[THE TASK] The records below are to be transcribed exactly, with the pictures removed.
═══ INFORMATION
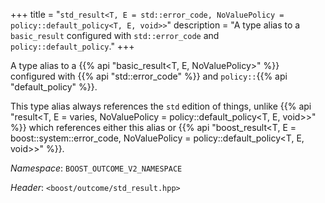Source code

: +++
title = "`std_result<T, E = std::error_code, NoValuePolicy = policy::default_policy<T, E, void>>`"
description = "A type alias to a `basic_result` configured with `std::error_code` and `policy::default_policy`."
+++

A type alias to a {{% api "basic_result<T, E, NoValuePolicy>" %}} configured with {{% api "std::error_code" %}} and `policy::`{{% api "default_policy" %}}.

This type alias always references the `std` edition of things, unlike {{% api "result<T, E = varies, NoValuePolicy = policy::default_policy<T, E, void>>" %}} which references either this alias or {{% api "boost_result<T, E = boost::system::error_code, NoValuePolicy = policy::default_policy<T, E, void>>" %}}.

*Namespace*: `BOOST_OUTCOME_V2_NAMESPACE`

*Header*: `<boost/outcome/std_result.hpp>`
══════
[PROBLEM SOLUTION]
Source code

: +++
title = "`std_result<T, E = std::error_code, NoValuePolicy = policy::default_policy<T, E, void>>`"
description = "A type alias to a `basic_result` configured with `std::error_code` and `policy::default_policy`."
+++

A type alias to a {{% api "basic_result<T, E, NoValuePolicy>" %}} configured with {{% api "std::error_code" %}} and `policy::`{{% api "default_policy" %}}.

This type alias always references the `std` edition of things, unlike {{% api "result<T, E = varies, NoValuePolicy = policy::default_policy<T, E, void>>" %}} which references either this alias or {{% api "boost_result<T, E = boost::system::error_code, NoValuePolicy = policy::default_policy<T, E, void>>" %}}.

*Namespace*: `BOOST_OUTCOME_V2_NAMESPACE`

*Header*: `<boost/outcome/std_result.hpp>`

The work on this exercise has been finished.